Two-sample MR was performed using the MR-Base web application [27] and was restricted to proteins found to be related to both prevalent and incident type 2 diabetes in the secondary analysis. Instrumental variables consisted of protein quantitative trait loci (pQTLs) identified in White ARIC participants by GWAS analyses between the proteins and genetic dosages imputed based on the TOPMed (freeze 5b) reference, with adjustment for age, sex, field centre and ten principal components of ancestry. Clumping was used to prune pQTLs that did not reach the significance threshold (p≤5 × 10−8), were in linkage disequilibrium (r2 for linkage disequilibrium <0.2) or were within a clumping distance threshold of 10,000 kb. Identified pQTLs in the ARIC study were confirmed using published data from the INTERVAL [28] and AGES-Reykjavik [29] studies. For identified pQTLs, type 2 diabetes summary statistics were obtained from a large consortium study available through the MR-Base platform [12]; this study was selected based on the numbers of type 2 diabetes cases (n for events=62,892) and overlap with the TOPMed imputation panel used in the ARIC study. For pQTLs that were unavailable in the outcome summary data, proxy SNPs in tight linkage disequilibrium (r2≥0.8) were substituted. For proteins with only one pQTL, Wald ratios were calculated. Two and three pQTLs were identified for neurofascin and complement C2, respectively; inverse variance weighted (IVW) meta-analyses of Wald ratios were performed, and an MR-Egger sensitivity analysis [30] was conducted for C2. For significant two-sample MR results, reverse causality was evaluated.
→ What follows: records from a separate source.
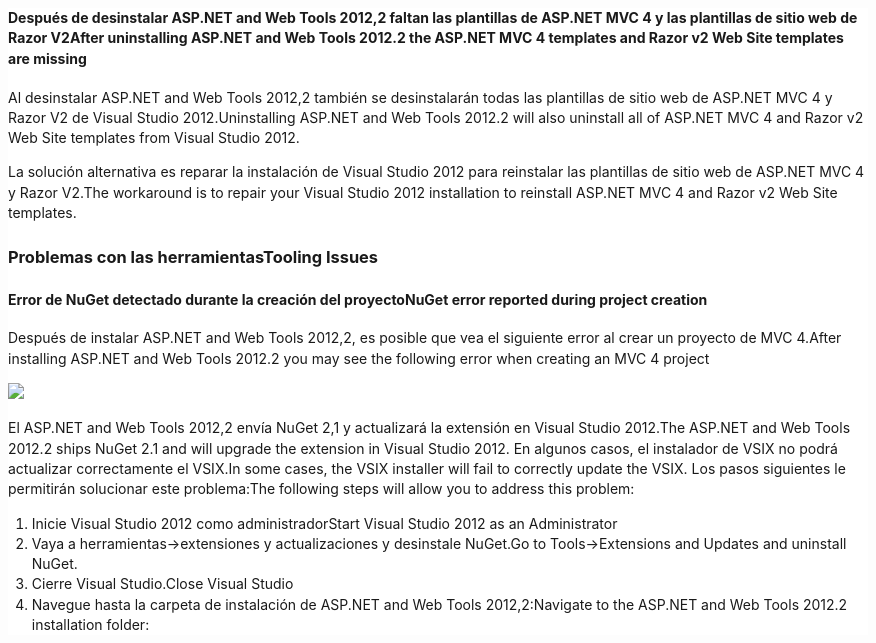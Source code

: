 #### <a name="after-uninstalling-aspnet-and-web-tools-20122-the-aspnet-mvc-4-templates-and-razor-v2-web-site-templates-are-missing"></a><span data-ttu-id="4f771-256">Después de desinstalar ASP.NET and Web Tools 2012,2 faltan las plantillas de ASP.NET MVC 4 y las plantillas de sitio web de Razor V2</span><span class="sxs-lookup"><span data-stu-id="4f771-256">After uninstalling ASP.NET and Web Tools 2012.2 the ASP.NET MVC 4 templates and Razor v2 Web Site templates are missing</span></span>

<span data-ttu-id="4f771-257">Al desinstalar ASP.NET and Web Tools 2012,2 también se desinstalarán todas las plantillas de sitio web de ASP.NET MVC 4 y Razor V2 de Visual Studio 2012.</span><span class="sxs-lookup"><span data-stu-id="4f771-257">Uninstalling ASP.NET and Web Tools 2012.2 will also uninstall all of ASP.NET MVC 4 and Razor v2 Web Site templates from Visual Studio 2012.</span></span>

<span data-ttu-id="4f771-258">La solución alternativa es reparar la instalación de Visual Studio 2012 para reinstalar las plantillas de sitio web de ASP.NET MVC 4 y Razor V2.</span><span class="sxs-lookup"><span data-stu-id="4f771-258">The workaround is to repair your Visual Studio 2012 installation to reinstall ASP.NET MVC 4 and Razor v2 Web Site templates.</span></span>

### <a name="tooling-issues"></a><span data-ttu-id="4f771-259">Problemas con las herramientas</span><span class="sxs-lookup"><span data-stu-id="4f771-259">Tooling Issues</span></span>

#### <a name="nuget-error-reported-during-project-creation"></a><span data-ttu-id="4f771-260">Error de NuGet detectado durante la creación del proyecto</span><span class="sxs-lookup"><span data-stu-id="4f771-260">NuGet error reported during project creation</span></span>

<span data-ttu-id="4f771-261">Después de instalar ASP.NET and Web Tools 2012,2, es posible que vea el siguiente error al crear un proyecto de MVC 4.</span><span class="sxs-lookup"><span data-stu-id="4f771-261">After installing ASP.NET and Web Tools 2012.2 you may see the following error when creating an MVC 4 project</span></span>

![](aspnet-and-web-tools-20122-release-notes/_static/image1.png)

<span data-ttu-id="4f771-262">El ASP.NET and Web Tools 2012,2 envía NuGet 2,1 y actualizará la extensión en Visual Studio 2012.</span><span class="sxs-lookup"><span data-stu-id="4f771-262">The ASP.NET and Web Tools 2012.2 ships NuGet 2.1 and will upgrade the extension in Visual Studio 2012.</span></span> <span data-ttu-id="4f771-263">En algunos casos, el instalador de VSIX no podrá actualizar correctamente el VSIX.</span><span class="sxs-lookup"><span data-stu-id="4f771-263">In some cases, the VSIX installer will fail to correctly update the VSIX.</span></span> <span data-ttu-id="4f771-264">Los pasos siguientes le permitirán solucionar este problema:</span><span class="sxs-lookup"><span data-stu-id="4f771-264">The following steps will allow you to address this problem:</span></span>

1. <span data-ttu-id="4f771-265">Inicie Visual Studio 2012 como administrador</span><span class="sxs-lookup"><span data-stu-id="4f771-265">Start Visual Studio 2012 as an Administrator</span></span>
2. <span data-ttu-id="4f771-266">Vaya a herramientas-&gt;extensiones y actualizaciones y desinstale NuGet.</span><span class="sxs-lookup"><span data-stu-id="4f771-266">Go to Tools-&gt;Extensions and Updates and uninstall NuGet.</span></span>
3. <span data-ttu-id="4f771-267">Cierre Visual Studio.</span><span class="sxs-lookup"><span data-stu-id="4f771-267">Close Visual Studio</span></span>
4. <span data-ttu-id="4f771-268">Navegue hasta la carpeta de instalación de ASP.NET and Web Tools 2012,2:</span><span class="sxs-lookup"><span data-stu-id="4f771-268">Navigate to the ASP.NET and Web Tools 2012.2 installation folder:</span></span>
Type 2 diabetes-related SNPs were derived from the above consortium study [12]. Type 2 diabetes-related SNPs from this study were tested for their associations with neuropilin-2 and complement C2, and their associations with these proteins were obtained from GWAS by Sun et al [28] and Suhre et al [31], respectively. MR-Egger and IVW estimates were generated.
Canonical pathway enrichment was examined using the Ingenuity Pathway Analysis platform (Qiagen, USA) to determine potential mechanisms and signalling cascades through which GRSs may influence respective pathogenic phenotypes [32]. Entrez Gene IDs, log expression ratios (i.e. variant–protein association estimates) and false discovery rate q values from primary analyses were uploaded. To control for multiple comparisons, a Benjamini–Hochberg false discovery rate was applied and proteins with q values ≤0.05 were deemed significant. Core analysis was performed, and direct and indirect experimentally confirmed relationships across species were evaluated.
Results
The analytical sample comprised 8915 participants with a mean age of 60.1 years, of whom 54.1% were female. To assess the potential for selection bias, all 12,887 participants who attended visit 3 were compared to the analytical sample with complete genotype, proteomic and covariate data (Table 1). The analytical sample had a smaller proportion of Black participants than the visit 3 cohort; however, demographic, clinical and lifestyle characteristics were otherwise similar. Upon stratification into Black (n=1674) and White (n=7241) participant groups, it was found that, compared with White participants, Black participants showed higher proportions of current smokers (17.2% vs 21.7%) and never smokers (38.5% vs 45.4%), and a greater prevalence of type 2 diabetes (12.7% vs 27.7%).
Identification of GRS-related proteins
As shown in Fig. 1, the 12-variant type 2 diabetes GRS defining the BMI/lipid phenotype was associated with 14 plasma proteins in White participants. Of these, eight were replicated in Black participants: leucine-rich repeat neuronal protein 1 (p=2.1 × 10−14), MOB-like protein phocein (p=9.1 × 10−6), dehydrogenase/reductase SDR family member 9 (p=9.0 × 10−7), ADP-ribosylation factor-like protein 2 (p=1.2 × 10−4), d-3-phosphoglycerate dehydrogenase (p=1.5 × 10−13), neurofilament light polypeptide (p=4.3 × 10−14), tubulin-specific chaperone A (p=9.2 × 10−15) and protein S100-A13 (p=1.0 × 10−13).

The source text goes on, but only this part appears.